Claim: Only one past for a given present
On Monday, January 13, 2003, at 12:38 PM, George Levy wrote:
>
> Tim May wrote
>
> If you mean that "many presents" have "many pasts," yes. But the
> current present only has a limited number of pasts, possibly just one.
> (The origin of this asymmetry in the lattice of events is related to
> our being in one present.)
>
>
> I mean one (many?) present has many pasts as well as many futures.
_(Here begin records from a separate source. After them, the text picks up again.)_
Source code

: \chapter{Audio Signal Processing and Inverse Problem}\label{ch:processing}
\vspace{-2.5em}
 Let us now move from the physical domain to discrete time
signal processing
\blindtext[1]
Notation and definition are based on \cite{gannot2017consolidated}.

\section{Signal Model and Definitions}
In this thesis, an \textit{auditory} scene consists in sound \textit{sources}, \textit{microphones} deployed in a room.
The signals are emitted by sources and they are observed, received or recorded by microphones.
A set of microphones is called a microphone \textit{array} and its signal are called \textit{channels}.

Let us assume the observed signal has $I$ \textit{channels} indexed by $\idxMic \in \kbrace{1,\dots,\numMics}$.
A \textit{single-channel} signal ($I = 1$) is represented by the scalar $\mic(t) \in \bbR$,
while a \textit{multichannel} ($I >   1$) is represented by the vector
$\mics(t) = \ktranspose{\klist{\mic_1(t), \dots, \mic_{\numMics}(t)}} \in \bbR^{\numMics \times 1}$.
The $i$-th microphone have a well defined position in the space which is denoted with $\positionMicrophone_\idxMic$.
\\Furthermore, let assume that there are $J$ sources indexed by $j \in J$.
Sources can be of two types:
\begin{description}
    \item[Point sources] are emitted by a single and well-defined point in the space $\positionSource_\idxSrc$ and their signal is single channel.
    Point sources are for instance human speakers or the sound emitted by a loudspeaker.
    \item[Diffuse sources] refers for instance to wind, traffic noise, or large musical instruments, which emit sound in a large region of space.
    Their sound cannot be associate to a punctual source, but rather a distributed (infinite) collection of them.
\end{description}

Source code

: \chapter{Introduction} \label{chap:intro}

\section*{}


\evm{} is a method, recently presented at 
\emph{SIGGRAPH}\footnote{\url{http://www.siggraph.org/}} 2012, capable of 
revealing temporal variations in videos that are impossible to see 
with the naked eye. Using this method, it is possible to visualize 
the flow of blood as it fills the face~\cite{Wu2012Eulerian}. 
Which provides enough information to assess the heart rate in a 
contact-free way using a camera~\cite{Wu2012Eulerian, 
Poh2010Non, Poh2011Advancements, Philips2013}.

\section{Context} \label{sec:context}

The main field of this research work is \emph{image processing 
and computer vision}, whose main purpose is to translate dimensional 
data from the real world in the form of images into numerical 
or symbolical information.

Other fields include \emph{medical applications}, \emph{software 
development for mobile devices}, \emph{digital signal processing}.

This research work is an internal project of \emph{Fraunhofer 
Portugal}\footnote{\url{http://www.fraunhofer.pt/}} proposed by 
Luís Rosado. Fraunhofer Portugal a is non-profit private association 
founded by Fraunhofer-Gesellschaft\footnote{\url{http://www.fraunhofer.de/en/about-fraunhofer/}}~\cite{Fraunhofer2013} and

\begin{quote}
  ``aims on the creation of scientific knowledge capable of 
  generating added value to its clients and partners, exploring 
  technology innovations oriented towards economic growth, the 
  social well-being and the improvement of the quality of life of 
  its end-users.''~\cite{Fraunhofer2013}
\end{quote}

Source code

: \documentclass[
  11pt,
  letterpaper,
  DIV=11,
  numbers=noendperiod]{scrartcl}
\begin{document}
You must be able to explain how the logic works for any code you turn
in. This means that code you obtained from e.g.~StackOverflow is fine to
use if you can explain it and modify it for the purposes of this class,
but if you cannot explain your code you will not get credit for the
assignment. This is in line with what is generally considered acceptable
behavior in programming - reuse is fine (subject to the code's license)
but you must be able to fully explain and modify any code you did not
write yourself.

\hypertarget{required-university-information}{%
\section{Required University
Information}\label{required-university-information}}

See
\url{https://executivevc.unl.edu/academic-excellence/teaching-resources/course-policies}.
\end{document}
> Many pasts are fundamentally caused by quantum uncertainty in memory
> devices; many presents are caused by uncertainty in observation
> devices; many futures are caused by uncertainty in the controlling
> devices. The past cannot be ascertained precisely just as the future
> cannot be predicted precisely. Our consciousness is a fuzzy point in
> the many world. It has an infinite number of pasts and an infinite
> number of futures, an everbranching tree toward the past and an
> everbranching tree toward the future. Taking many observer moments
> together, I view the many world more as a lattice then as a tree. Thus
> navigation in the many-world makes sense.
>
On your point about "many pasts are fundamentally caused by quantum
uncertainty in memory devices," I strongly disagree. There is only one
past for one present, whether RAMs dropped bits in recording them or
historians forgot something, etc.
(This is captured by the formalism of observations, as well. Even with
Uncertainty, all honest observers will report the same outcome of an
experiment. We have not seen a violation of this, nor is one expected.
There are various ways to look at this, including the topos-theoretic
view of subobject classifiers. But the point is that in our history
either an event happened or it did not. This is independent of whether
the event was observed, recorded, written about, remembered, etc.)
But this is a topic of great fascination for me, and I hope we can
continue to discuss it. I am quite strongly persuaded that "many pasts
for a particular present" is not a reality.
Understand that I am not including "current interpretations," as in
"Some historians think the Roman Empire fell because of lead in their
plumbing" sorts of theories of the past. I am referring to space-time
events.
As noted, I also view time and events as a lattice. But lattices have
certain properties of importance here. More on this later.